• _Directions_
From the first line of the records below through the line with "dell'utente con esso;", output each line exactly; skip the pictures.

• _The data_
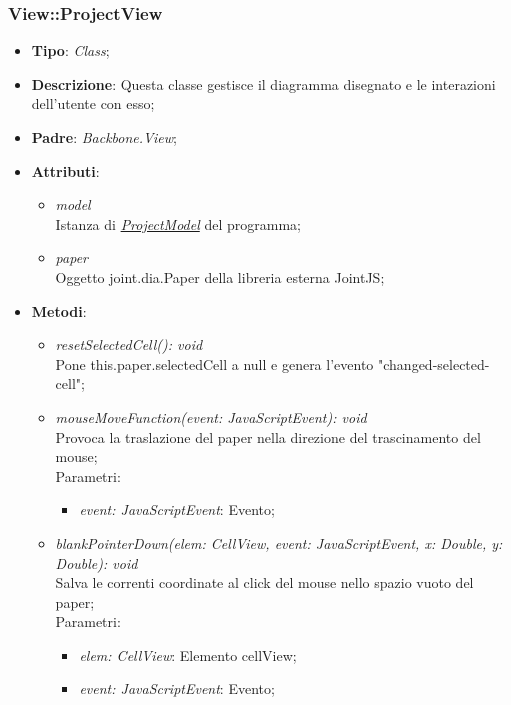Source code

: \documentclass[../DefinizioneDiProdotto.tex]{subfiles}
\begin{document}
				\subsubsection{View::ProjectView}
					\hypertarget{SWEDesigner::Client::View::ProjectView}{}
					\begin{itemize}
						\item \textbf{Tipo}: \emph{Class};
						\item \textbf{Descrizione}: Questa classe gestisce il diagramma disegnato e le interazioni dell'utente con esso;
						\item \textbf{Padre}: \emph{Backbone.View};
						\item \textbf{Attributi}:
						\begin{itemize}
							\item \emph{model} \\
							Istanza di \hyperlink{SWEDesigner::Model::ProjectModel}{\emph{ProjectModel}} del programma;
							\item \emph{paper} \\
							Oggetto joint.dia.Paper della libreria esterna JointJS;
						\end{itemize}
						\item \textbf{Metodi}:
						\begin{itemize}
							\item \emph{resetSelectedCell(): void} \\
							Pone this.paper.selectedCell a null e genera l'evento "changed-selected-cell";
							\item \emph{mouseMoveFunction(event: JavaScriptEvent): void} \\
							Provoca la traslazione del paper nella direzione del trascinamento del mouse; \\
							Parametri:
							\begin{itemize}
								\item \emph{event: JavaScriptEvent}: Evento;
							\end{itemize}
							\item \emph{blankPointerDown(elem: CellView, event: JavaScriptEvent, x: Double, y: Double): void} \\
							Salva le correnti coordinate al click del mouse nello spazio vuoto del paper; \\
							Parametri:
							\begin{itemize}
								\item \emph{elem: CellView}: Elemento cellView;
								\item \emph{event: JavaScriptEvent}: Evento;

\end{itemize}
\end{itemize}
\end{itemize}
\end{document}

• _Response to the exercise_
Source code

: \documentclass[../DefinizioneDiProdotto.tex]{subfiles}
\begin{document}
				\subsubsection{View::ProjectView}
					\hypertarget{SWEDesigner::Client::View::ProjectView}{}
					\begin{itemize}
						\item \textbf{Tipo}: \emph{Class};
						\item \textbf{Descrizione}: Questa classe gestisce il diagramma disegnato e le interazioni dell'utente con esso;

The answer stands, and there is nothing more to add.